A few days later my father asked me what I wanted as a Christmas gift. I took him by the hand to the shop’s showcase and showed him the computer. “That’s what I want!”.In the beginning, my father tried to convince me that a bike or another toy would a have been more interesting to me. I insisted on my choice, so on Christmas Eve a big box with a beautiful Amstrad 464 with a cassette tape and green monitor was waiting for me in the living room.
I unboxed the computer with great joy, placed it on the living-room table and started browsing within the english manual with the commands and the instructions of use. Of course I didn’t speak nor read english and had any idea about programming languages.
Only a few days later, right before New Year’s Eve, I wore my best clothes and went to the shop where we had bought the computer with a cassette in one hand. I kindly asked the shop assistant to put the cassette in the showcase computer to play.
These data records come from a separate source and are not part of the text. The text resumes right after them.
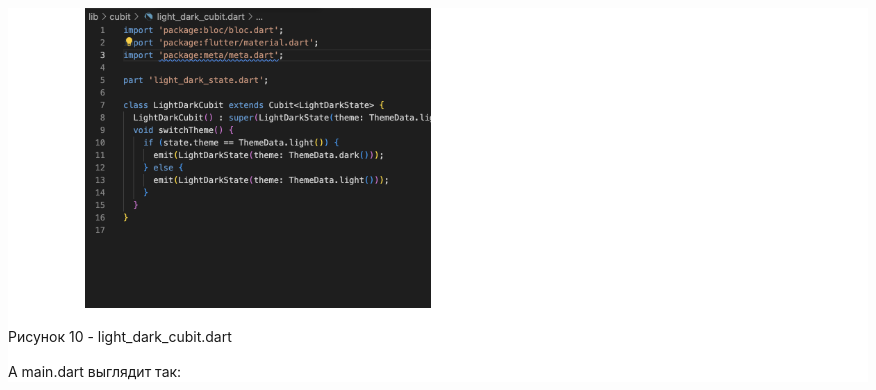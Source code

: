 <img src="assets/10.png" width="500" height="300" style="max-width: 100%;">
 
Рисунок 10 - light_dark_cubit.dart

А main.dart выглядит так:
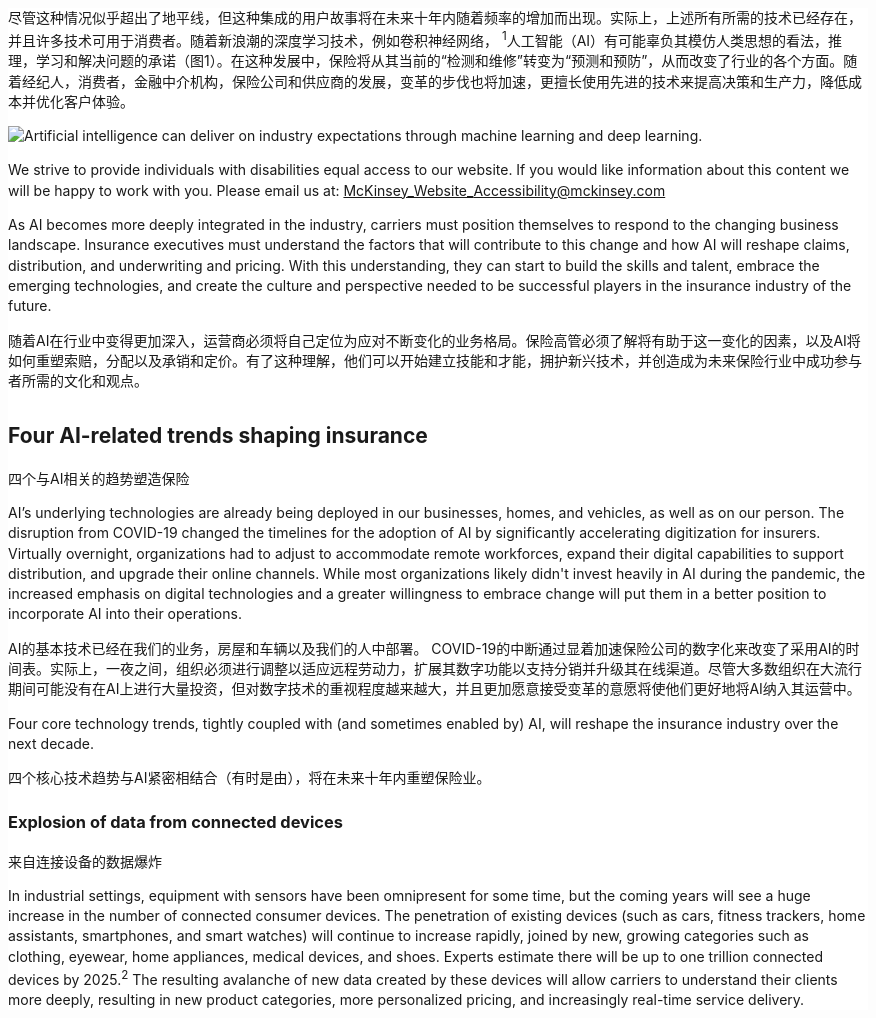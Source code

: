 尽管这种情况似乎超出了地平线，但这种集成的用户故事将在未来十年内随着频率的增加而出现。实际上，上述所有所需的技术已经存在，并且许多技术可用于消费者。随着新浪潮的深度学习技术，例如卷积神经网络， <sup data-immersive-translate-walked="ae96dc0b-005b-4ad5-a688-26d2be120946">1</sup>人工智能（AI）有可能辜负其模仿人类思想的看法，推理，学习和解决问题的承诺（图1）。在这种发展中，保险将从其当前的“检测和维修”转变为“预测和预防”，从而改变了行业的各个方面。随着经纪人，消费者，金融中介机构，保险公司和供应商的发展，变革的步伐也将加速，更擅长使用先进的技术来提高决策和生产力，降低成本并优化客户体验。

![Artificial intelligence can deliver on industry expectations through machine learning and deep learning.](svgz_insurance-2030-ex1.svgz)

We strive to provide individuals with disabilities equal access to our website. If you would like information about this content we will be happy to work with you. Please email us at: [McKinsey\_Website\_Accessibility@mckinsey.com](mailto:McKinsey_Website_Accessibility@mckinsey.com)

As AI becomes more deeply integrated in the industry, carriers must position themselves to respond to the changing business landscape. Insurance executives must understand the factors that will contribute to this change and how AI will reshape claims, distribution, and underwriting and pricing. With this understanding, they can start to build the skills and talent, embrace the emerging technologies, and create the culture and perspective needed to be successful players in the insurance industry of the future.  

随着AI在行业中变得更加深入，运营商必须将自己定位为应对不断变化的业务格局。保险高管必须了解将有助于这一变化的因素，以及AI将如何重塑索赔，分配以及承销和定价。有了这种理解，他们可以开始建立技能和才能，拥护新兴技术，并创造成为未来保险行业中成功参与者所需的文化和观点。

## Four AI-related trends shaping insurance  

四个与AI相关的趋势塑造保险

AI’s underlying technologies are already being deployed in our businesses, homes, and vehicles, as well as on our person. The disruption from COVID-19 changed the timelines for the adoption of AI by significantly accelerating digitization for insurers. Virtually overnight, organizations had to adjust to accommodate remote workforces, expand their digital capabilities to support distribution, and upgrade their online channels. While most organizations likely didn't invest heavily in AI during the pandemic, the increased emphasis on digital technologies and a greater willingness to embrace change will put them in a better position to incorporate AI into their operations.  

AI的基本技术已经在我们的业务，房屋和车辆以及我们的人中部署。 COVID-19的中断通过显着加速保险公司的数字化来改变了采用AI的时间表。实际上，一夜之间，组织必须进行调整以适应远程劳动力，扩展其数字功能以支持分销并升级其在线渠道。尽管大多数组织在大流行期间可能没有在AI上进行大量投资，但对数字技术的重视程度越来越大，并且更加愿意接受变革的意愿将使他们更好地将AI纳入其运营中。

Four core technology trends, tightly coupled with (and sometimes enabled by) AI, will reshape the insurance industry over the next decade.  

四个核心技术趋势与AI紧密相结合（有时是由），将在未来十年内重塑保险业。

### Explosion of data from connected devices  

来自连接设备的数据爆炸

In industrial settings, equipment with sensors have been omnipresent for some time, but the coming years will see a huge increase in the number of connected consumer devices. The penetration of existing devices (such as cars, fitness trackers, home assistants, smartphones, and smart watches) will continue to increase rapidly, joined by new, growing categories such as clothing, eyewear, home appliances, medical devices, and shoes. Experts estimate there will be up to one trillion connected devices by 2025.<sup data-immersive-translate-walked="ae96dc0b-005b-4ad5-a688-26d2be120946">2</sup> The resulting avalanche of new data created by these devices will allow carriers to understand their clients more deeply, resulting in new product categories, more personalized pricing, and increasingly real-time service delivery.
He did not spoil my wish and after a while the monitor screen showed a christmas tree with lamps changing colours. That was my first computer program ever.
From that day until the holidays were over I would stand outside the showcase for hours admiring my creation running on the store’s Amstrad CPC6128.
My occupation with computers became daily, to the point that school lessons seemed boring to me. I would finish my homework as fast as I could, to be able to spend more time on the computer. I slowly got to know other children who had also acquired a computer.
When other children were fighting about football matches, I remember the “Homeric quarrels” among Amstrad and Commodore fans.
With these children we still remain good friends. Most of us have followed a career based on the computers.
As Confucius said: “If you do the work you like, you will not have to work one day in your life.” So, even though I’ve been making the keyboard an extension of my hand since my eight years, I never considered it a job.
Although I have not been unemployed one day in my life so far, I believe I haven’t work for a single day. I have managed to do my hobby as a profession, doing something I love every day.
On my freshman year in Junior High School, I found my first company called “Laser Soft” with a friend and classmate. We had started a business in which we sold copies of cassettes and floppy discs with games for Amstrad computers.
The “job” was going well, really well to be precise. I remember selling each copy for 500 to 1.000 drachmas (about 2-4 euros) and the week’s sum wouldn’t close with less than 5.000-10.000 drachmas (about 15-30 euros). And that was a lot of money for a 13 year old kid in Greece, in 1989. At this stage, I invested in an Amstrad CPC 6128, replacing the CPC 664 (464 with floppy disk) I had until then!
Our clientele grew daily and under the desks you could see our photocopied multi-page lists of the games available.
During the breaks we were something like drug dealers. The other children would approach us in a conspiratorial manner and ask if we had a certain game. We had or could have, almost everything! The next day at the break we quickly exchanged money with the “product” on a floppy disk.
“Doing a job without advertising it is like closing the eye on a girl in the dark”. With that quote in mind one day I went to a printing house and said: “Hello, I want to print my own business cards!”. The owner looked at me in a serious tone and told me: “Sure! What would you like me to write over?”. I gave him a piece of paper with the information I wanted him to print. He looked at the paper, looked at me and said: “Come in two days to get your cards.”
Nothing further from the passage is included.